## [Task goal]
Which lines below contain "sanitizeHtml"? Copy every one of them.

[Entries taken from a collection]
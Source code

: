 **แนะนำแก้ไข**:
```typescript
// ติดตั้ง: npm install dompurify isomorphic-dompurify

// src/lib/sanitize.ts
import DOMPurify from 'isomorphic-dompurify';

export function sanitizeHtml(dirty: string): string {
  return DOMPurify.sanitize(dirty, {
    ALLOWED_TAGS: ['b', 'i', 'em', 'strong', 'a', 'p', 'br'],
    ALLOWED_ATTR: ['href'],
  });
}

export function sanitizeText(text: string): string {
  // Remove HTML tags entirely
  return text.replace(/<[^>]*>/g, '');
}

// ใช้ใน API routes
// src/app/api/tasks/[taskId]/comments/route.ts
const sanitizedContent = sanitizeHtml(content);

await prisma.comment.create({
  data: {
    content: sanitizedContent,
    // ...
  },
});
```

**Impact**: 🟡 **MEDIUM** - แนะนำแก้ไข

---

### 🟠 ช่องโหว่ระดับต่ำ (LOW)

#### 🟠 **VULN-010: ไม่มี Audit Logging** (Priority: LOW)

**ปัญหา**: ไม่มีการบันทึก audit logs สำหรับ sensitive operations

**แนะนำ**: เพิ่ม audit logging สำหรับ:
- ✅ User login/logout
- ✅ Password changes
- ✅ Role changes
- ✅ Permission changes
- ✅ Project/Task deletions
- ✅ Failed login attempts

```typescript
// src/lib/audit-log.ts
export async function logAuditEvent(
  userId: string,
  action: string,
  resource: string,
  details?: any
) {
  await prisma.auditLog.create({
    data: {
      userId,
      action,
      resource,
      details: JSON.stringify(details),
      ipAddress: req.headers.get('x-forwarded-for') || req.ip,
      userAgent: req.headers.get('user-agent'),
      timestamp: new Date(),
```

## [Solved problem]
export function sanitizeHtml(dirty: string): string {
const sanitizedContent = sanitizeHtml(content);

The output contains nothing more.